Personal observation will always make a book valuable. In this book there will be some things here and there that may deserve to be placed in this last category, but they will be slight and not thorough. My opportunities for watching birds have been intermittent. My observations have been made for recreation; in search of pleasure, not of knowledge; and they have been pursued only in so far as they ministered to the pleasure of holidays and home life. Nevertheless the interest in wild birds that began in early manhood, concinued. It provided one form of recreation that was increasingly satisfactory, and it is pleasant to pay a tribute to the interest and pleasure that birds have given. One who reviews pleasant experiences and puts them on record increases the value of them to himself; he gathers up his own feelings and reflections, and is thereby better able to understand and to measure the fullness of what he has enjoyed. This may account sufficiently for the impulse to write; but it is not relevant to the question of publication, and on this point there are one or two things to be said.

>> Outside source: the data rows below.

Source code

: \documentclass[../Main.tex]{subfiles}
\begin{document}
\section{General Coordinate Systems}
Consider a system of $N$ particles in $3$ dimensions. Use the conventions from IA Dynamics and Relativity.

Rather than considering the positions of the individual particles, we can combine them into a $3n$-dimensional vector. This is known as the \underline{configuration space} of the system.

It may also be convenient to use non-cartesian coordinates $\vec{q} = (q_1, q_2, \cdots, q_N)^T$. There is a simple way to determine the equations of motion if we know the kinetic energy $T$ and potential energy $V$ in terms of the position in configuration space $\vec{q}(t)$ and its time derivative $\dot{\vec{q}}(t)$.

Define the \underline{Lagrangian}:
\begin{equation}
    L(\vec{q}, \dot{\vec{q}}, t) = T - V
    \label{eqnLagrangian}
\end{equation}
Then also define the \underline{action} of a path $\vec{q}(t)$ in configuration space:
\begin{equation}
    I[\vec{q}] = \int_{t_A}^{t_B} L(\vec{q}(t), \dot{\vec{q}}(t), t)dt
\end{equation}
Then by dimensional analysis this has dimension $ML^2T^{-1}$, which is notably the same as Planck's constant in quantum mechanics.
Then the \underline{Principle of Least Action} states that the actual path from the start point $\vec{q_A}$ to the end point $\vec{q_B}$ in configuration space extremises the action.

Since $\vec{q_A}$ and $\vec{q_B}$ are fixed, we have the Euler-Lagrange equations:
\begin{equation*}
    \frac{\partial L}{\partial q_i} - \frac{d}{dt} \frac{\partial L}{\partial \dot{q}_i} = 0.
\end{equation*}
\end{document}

When I was beginning to notice birds I found delight and help in Warde Fowler's A Year with the Birds. Here was a man whose work-he was a Don at Oxford-had, like my own, lain outside study of Natural History. He hacl been doing for many years with birds just what I was beginning to do: he had found it a pleasant path for recreation. This book of his did, as it were, blaze a trail, which anyone with an inclination to birds could follow, and thereby be led to find much pleasure. This book of mine may perhaps be of some use in the same manner.

After all, it is not entirely to exchange information that lovers of birds converse together on this subject. An artist will paint the commonest object in order to bring out some aspect that has particularly struck him. So with watchers of birds, some are attracted by one aspect of a well-known species and some by another. Thus even those of us who have nothing new to tell, may have something that is fresh to say.